- **Goal of the exercise**:
Exact copy, pictures excluded: output the lines from the opening of the entries through the line bearing "3. 删除重复元素：有序数组中，删除重复项".

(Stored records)
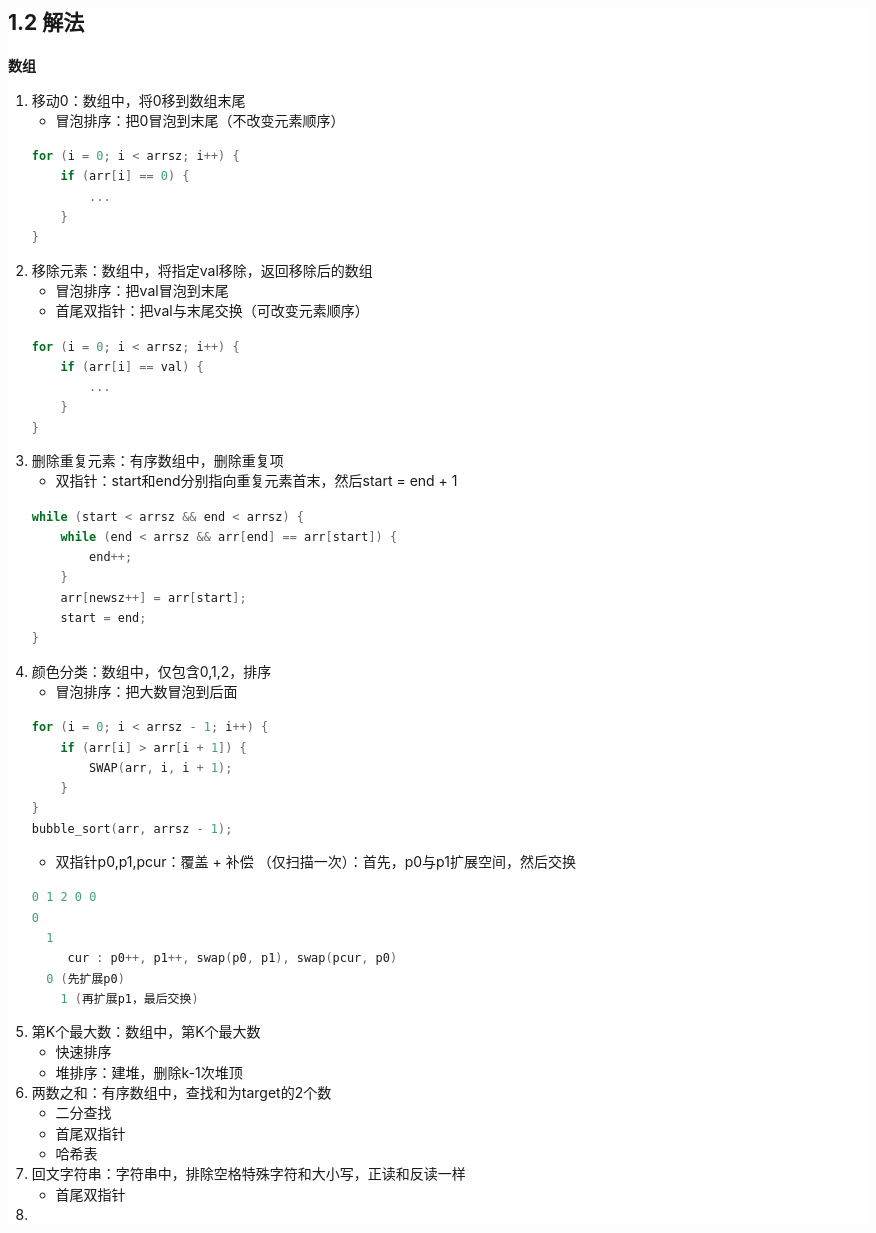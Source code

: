 ## 1.2 解法
**数组**
1. 移动0：数组中，将0移到数组末尾
    - 冒泡排序：把0冒泡到末尾（不改变元素顺序）
    ```c
    for (i = 0; i < arrsz; i++) {
        if (arr[i] == 0) {
            ...
        }
    }
    ```
2. 移除元素：数组中，将指定val移除，返回移除后的数组
    - 冒泡排序：把val冒泡到末尾
    - 首尾双指针：把val与末尾交换（可改变元素顺序）
    ```c
    for (i = 0; i < arrsz; i++) {
        if (arr[i] == val) {
            ...
        }
    }
    ```
3. 删除重复元素：有序数组中，删除重复项
    - 双指针：start和end分别指向重复元素首末，然后start = end + 1
    ```c
    while (start < arrsz && end < arrsz) {
        while (end < arrsz && arr[end] == arr[start]) {
            end++;
        }
        arr[newsz++] = arr[start];
        start = end;
    }
    ```
4. 颜色分类：数组中，仅包含0,1,2，排序
    - 冒泡排序：把大数冒泡到后面
    ```c
    for (i = 0; i < arrsz - 1; i++) {
        if (arr[i] > arr[i + 1]) {
            SWAP(arr, i, i + 1);
        }
    }
    bubble_sort(arr, arrsz - 1);
    ```
    - 双指针p0,p1,pcur：覆盖 + 补偿 （仅扫描一次）：首先，p0与p1扩展空间，然后交换
    ```c
    0 1 2 0 0
    0
      1
         cur : p0++, p1++, swap(p0, p1), swap(pcur, p0)
      0 (先扩展p0)
        1 (再扩展p1，最后交换)
    ```
5. 第K个最大数：数组中，第K个最大数
    - 快速排序
    - 堆排序：建堆，删除k-1次堆顶
6. 两数之和：有序数组中，查找和为target的2个数
    - 二分查找
    - 首尾双指针
    - 哈希表
7. 回文字符串：字符串中，排除空格特殊字符和大小写，正读和反读一样
    - 首尾双指针
8. 
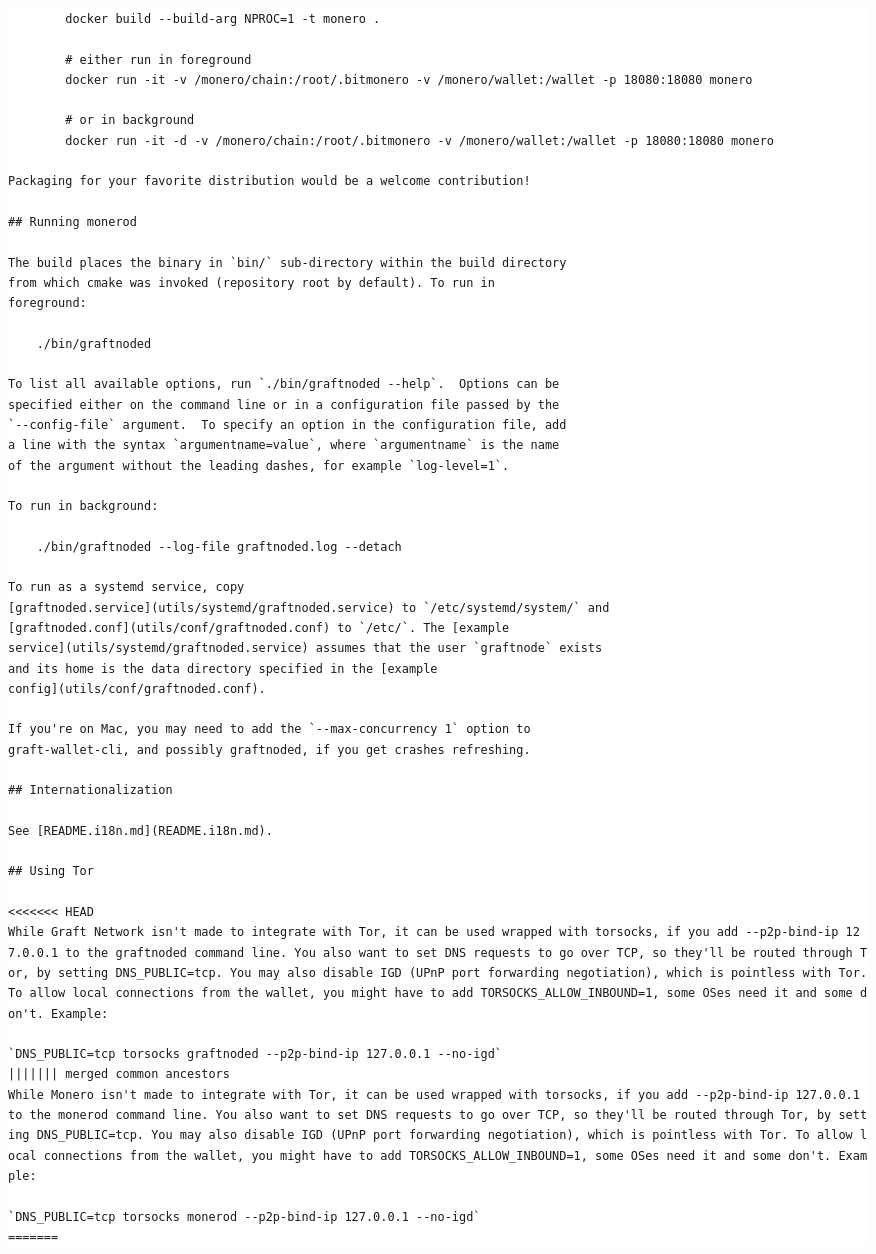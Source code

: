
 ```
        docker build --build-arg NPROC=1 -t monero .

        # either run in foreground
        docker run -it -v /monero/chain:/root/.bitmonero -v /monero/wallet:/wallet -p 18080:18080 monero

        # or in background
        docker run -it -d -v /monero/chain:/root/.bitmonero -v /monero/wallet:/wallet -p 18080:18080 monero

Packaging for your favorite distribution would be a welcome contribution!

## Running monerod

The build places the binary in `bin/` sub-directory within the build directory
from which cmake was invoked (repository root by default). To run in
foreground:

    ./bin/graftnoded

To list all available options, run `./bin/graftnoded --help`.  Options can be
specified either on the command line or in a configuration file passed by the
`--config-file` argument.  To specify an option in the configuration file, add
a line with the syntax `argumentname=value`, where `argumentname` is the name
of the argument without the leading dashes, for example `log-level=1`.

To run in background:

    ./bin/graftnoded --log-file graftnoded.log --detach

To run as a systemd service, copy
[graftnoded.service](utils/systemd/graftnoded.service) to `/etc/systemd/system/` and
[graftnoded.conf](utils/conf/graftnoded.conf) to `/etc/`. The [example
service](utils/systemd/graftnoded.service) assumes that the user `graftnode` exists
and its home is the data directory specified in the [example
config](utils/conf/graftnoded.conf).

If you're on Mac, you may need to add the `--max-concurrency 1` option to
graft-wallet-cli, and possibly graftnoded, if you get crashes refreshing.

## Internationalization

See [README.i18n.md](README.i18n.md).

## Using Tor

<<<<<<< HEAD
While Graft Network isn't made to integrate with Tor, it can be used wrapped with torsocks, if you add --p2p-bind-ip 127.0.0.1 to the graftnoded command line. You also want to set DNS requests to go over TCP, so they'll be routed through Tor, by setting DNS_PUBLIC=tcp. You may also disable IGD (UPnP port forwarding negotiation), which is pointless with Tor. To allow local connections from the wallet, you might have to add TORSOCKS_ALLOW_INBOUND=1, some OSes need it and some don't. Example:

`DNS_PUBLIC=tcp torsocks graftnoded --p2p-bind-ip 127.0.0.1 --no-igd`
||||||| merged common ancestors
While Monero isn't made to integrate with Tor, it can be used wrapped with torsocks, if you add --p2p-bind-ip 127.0.0.1 to the monerod command line. You also want to set DNS requests to go over TCP, so they'll be routed through Tor, by setting DNS_PUBLIC=tcp. You may also disable IGD (UPnP port forwarding negotiation), which is pointless with Tor. To allow local connections from the wallet, you might have to add TORSOCKS_ALLOW_INBOUND=1, some OSes need it and some don't. Example:

`DNS_PUBLIC=tcp torsocks monerod --p2p-bind-ip 127.0.0.1 --no-igd`
=======
```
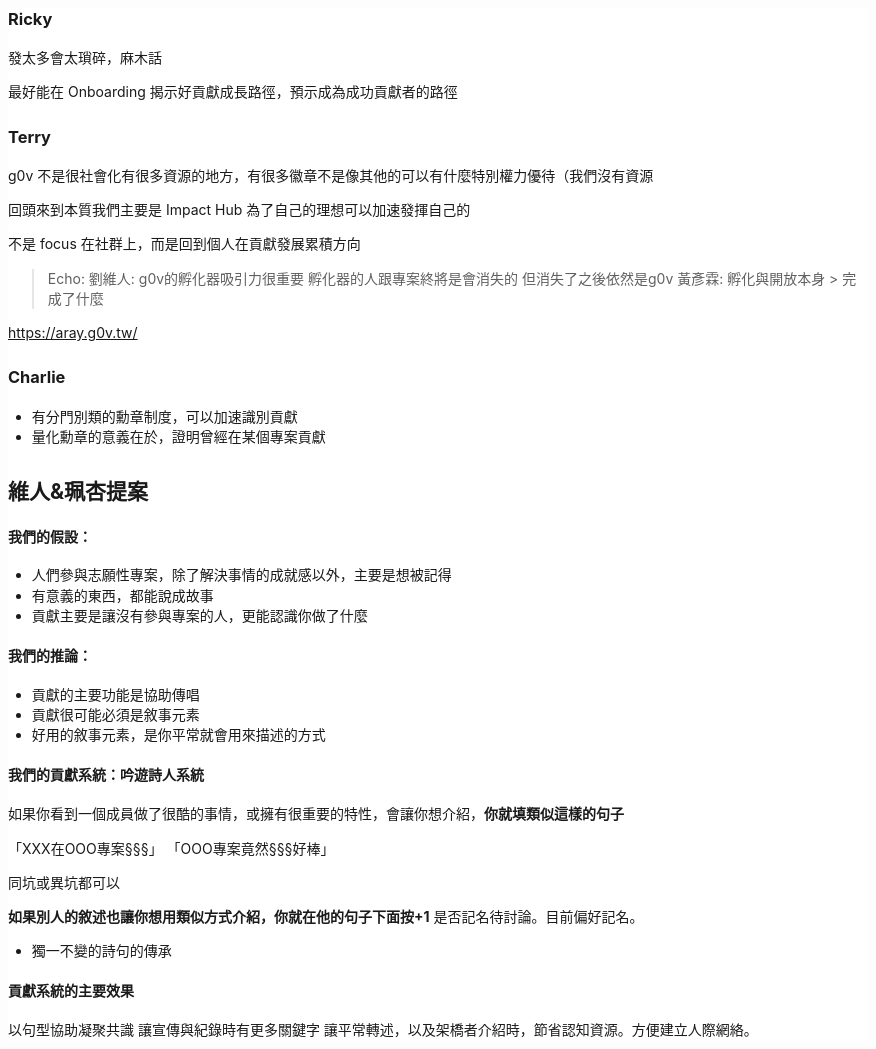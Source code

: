 ### Ricky

發太多會太瑣碎，麻木話

最好能在 Onboarding 揭示好貢獻成長路徑，預示成為成功貢獻者的路徑

### Terry

g0v 不是很社會化有很多資源的地方，有很多徽章不是像其他的可以有什麼特別權力優待（我們沒有資源

回頭來到本質我們主要是 Impact Hub 為了自己的理想可以加速發揮自己的

不是 focus 在社群上，而是回到個人在貢獻發展累積方向

> Echo: 
> 劉維人: g0v的孵化器吸引力很重要  孵化器的人跟專案終將是會消失的 但消失了之後依然是g0v
> 黃彥霖: 孵化與開放本身 > 完成了什麼

https://aray.g0v.tw/

### Charlie
- 有分門別類的勳章制度，可以加速識別貢獻
- 量化勳章的意義在於，證明曾經在某個專案貢獻



## 維人&珮杏提案
#### 我們的假設：
- 人們參與志願性專案，除了解決事情的成就感以外，主要是想被記得
- 有意義的東西，都能說成故事
- 貢獻主要是讓沒有參與專案的人，更能認識你做了什麼

#### 我們的推論：
- 貢獻的主要功能是協助傳唱
- 貢獻很可能必須是敘事元素
- 好用的敘事元素，是你平常就會用來描述的方式

#### 我們的貢獻系統：吟遊詩人系統
如果你看到一個成員做了很酷的事情，或擁有很重要的特性，會讓你想介紹，**你就填類似這樣的句子**

「XXX在OOO專案§§§」
「OOO專案竟然§§§好棒」

同坑或異坑都可以

**如果別人的敘述也讓你想用類似方式介紹，你就在他的句子下面按+1**
是否記名待討論。目前偏好記名。

- 獨一不變的詩句的傳承

#### 貢獻系統的主要效果
以句型協助凝聚共識
讓宣傳與紀錄時有更多關鍵字
讓平常轉述，以及架橋者介紹時，節省認知資源。方便建立人際網絡。
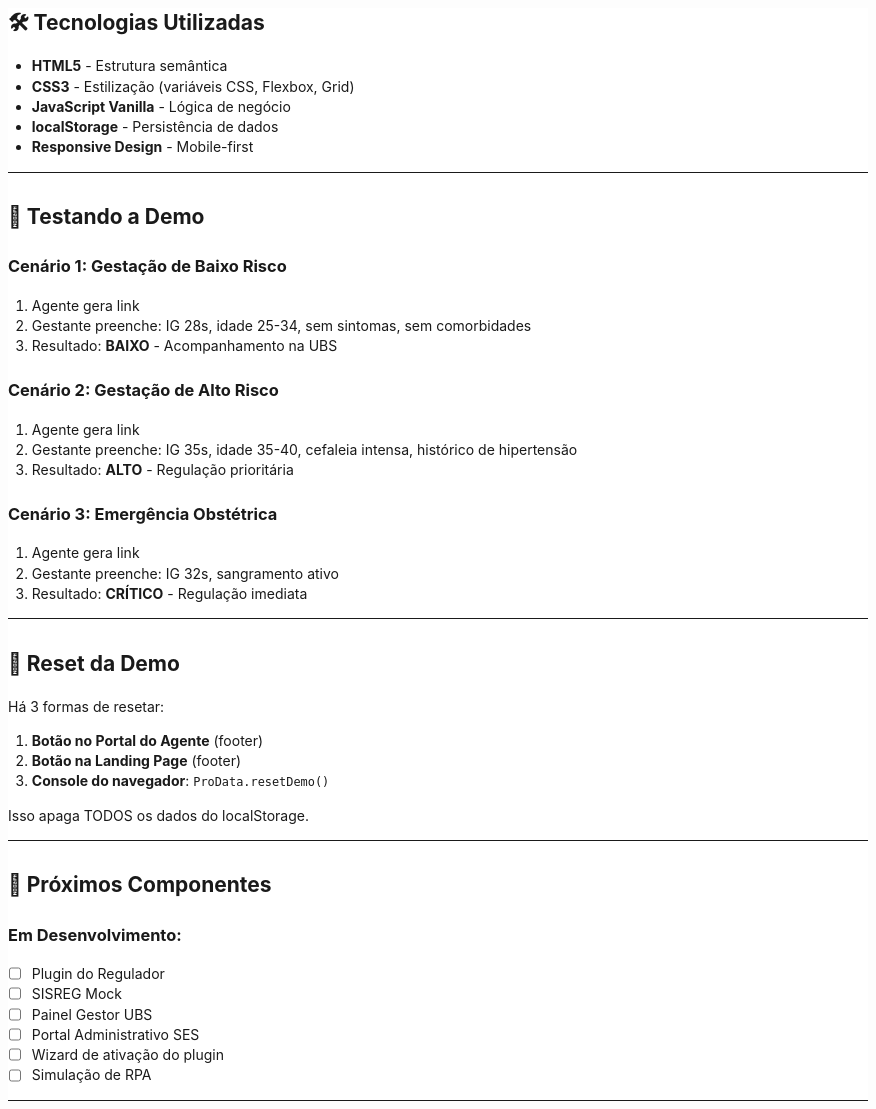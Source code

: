 
## 🛠️ Tecnologias Utilizadas

- **HTML5** - Estrutura semântica
- **CSS3** - Estilização (variáveis CSS, Flexbox, Grid)
- **JavaScript Vanilla** - Lógica de negócio
- **localStorage** - Persistência de dados
- **Responsive Design** - Mobile-first

---

## 🧪 Testando a Demo

### Cenário 1: Gestação de Baixo Risco
1. Agente gera link
2. Gestante preenche: IG 28s, idade 25-34, sem sintomas, sem comorbidades
3. Resultado: **BAIXO** - Acompanhamento na UBS

### Cenário 2: Gestação de Alto Risco
1. Agente gera link
2. Gestante preenche: IG 35s, idade 35-40, cefaleia intensa, histórico de hipertensão
3. Resultado: **ALTO** - Regulação prioritária

### Cenário 3: Emergência Obstétrica
1. Agente gera link
2. Gestante preenche: IG 32s, sangramento ativo
3. Resultado: **CRÍTICO** - Regulação imediata

---

## 🔄 Reset da Demo

Há 3 formas de resetar:

1. **Botão no Portal do Agente** (footer)
2. **Botão na Landing Page** (footer)
3. **Console do navegador**: `ProData.resetDemo()`

Isso apaga TODOS os dados do localStorage.

---

## 🚧 Próximos Componentes

### Em Desenvolvimento:
- [ ] Plugin do Regulador
- [ ] SISREG Mock
- [ ] Painel Gestor UBS
- [ ] Portal Administrativo SES
- [ ] Wizard de ativação do plugin
- [ ] Simulação de RPA

---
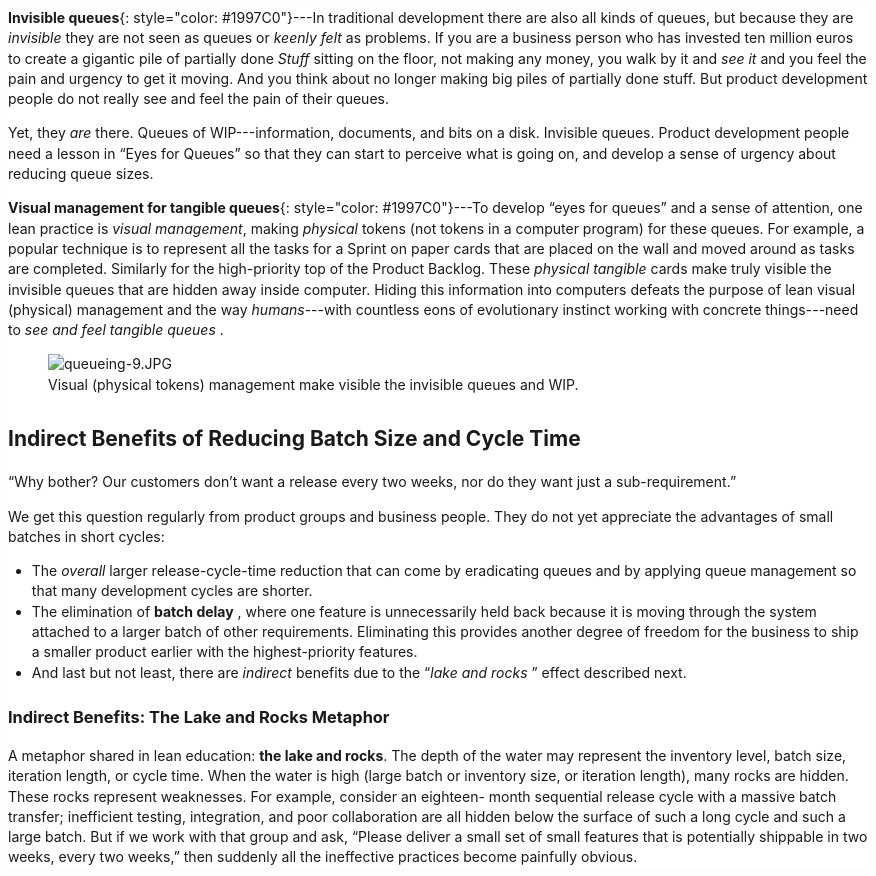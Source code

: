 **Invisible queues**{: style="color: #1997C0"}---In traditional development there are also all kinds of queues, but because they are *invisible* they are not seen as queues or *keenly felt* as problems. If you are a business person who has invested ten million euros to create a gigantic pile of partially done *Stuff* sitting on the floor, not making any money, you walk by it and *see it* and you feel the pain and urgency to get it moving. And you think about no longer making big piles of partially done stuff. But product development people do not really see and feel the pain of their queues.

Yet, they *are* there. Queues of WIP---information, documents, and bits on a disk. Invisible queues. Product development people need a lesson in “Eyes for Queues” so that they can start to perceive what is going on, and develop a sense of urgency about reducing queue sizes.

**Visual management for tangible queues**{: style="color: #1997C0"}---To develop “eyes for queues” and a sense of attention, one lean practice is *visual management*, making *physical* tokens (not tokens in a computer program) for these queues. For example, a popular technique is to represent all the tasks for a Sprint on paper cards that are placed on the wall and moved around as tasks are completed. Similarly for the high-priority top of the Product Backlog. These *physical tangible* cards make truly visible the invisible queues that are hidden away inside computer. Hiding this information into computers defeats the purpose of lean visual (physical) management and the way *humans*---with countless eons of evolutionary instinct working with concrete things---need to *see and feel tangible queues* .


<figure>
  <img class="rounded shadowed" src="/img/queueing_theory/queueing-9.JPG" alt="queueing-9.JPG">
  <figcaption>Visual (physical tokens) management make visible the invisible queues and WIP.</figcaption>
</figure>







## Indirect Benefits of Reducing Batch Size and Cycle Time

“Why bother? Our customers don’t want a release every two weeks, nor do they want just a sub-requirement.”

We get this question regularly from product groups and business people. They do not yet appreciate the advantages of small batches in short cycles:

* The *overall* larger release-cycle-time reduction that can come by eradicating queues and by applying queue management so that many development cycles are shorter.
* The elimination of **batch delay** , where one feature is unnecessarily held back because it is moving through the system attached to a larger batch of other requirements. Eliminating this provides another degree of freedom for the business to ship a smaller product earlier with the highest-priority features.
* And last but not least, there are *indirect* benefits due to the “*lake and rocks* ” effect described next.


### Indirect Benefits: The Lake and Rocks Metaphor

A metaphor shared in lean education: **the lake and rocks**. The depth of the water may represent the inventory level, batch size, iteration length, or cycle time. When the water is high (large batch or inventory size, or iteration length), many rocks are hidden. These rocks represent weaknesses. For example, consider an eighteen- month sequential release cycle with a massive batch transfer; inefficient testing, integration, and poor collaboration are all hidden below the surface of such a long cycle and such a large batch. But if we work with that group and ask, “Please deliver a small set of small features that is potentially shippable in two weeks, every two weeks,” then suddenly all the ineffective practices become painfully obvious.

- **Solution for this exercise**:
Source code

: ## 1.2 解法
**数组**
1. 移动0：数组中，将0移到数组末尾
    - 冒泡排序：把0冒泡到末尾（不改变元素顺序）
    ```c
    for (i = 0; i < arrsz; i++) {
        if (arr[i] == 0) {
            ...
        }
    }
    ```
2. 移除元素：数组中，将指定val移除，返回移除后的数组
    - 冒泡排序：把val冒泡到末尾
    - 首尾双指针：把val与末尾交换（可改变元素顺序）
    ```c
    for (i = 0; i < arrsz; i++) {
        if (arr[i] == val) {
            ...
        }
    }
    ```
3. 删除重复元素：有序数组中，删除重复项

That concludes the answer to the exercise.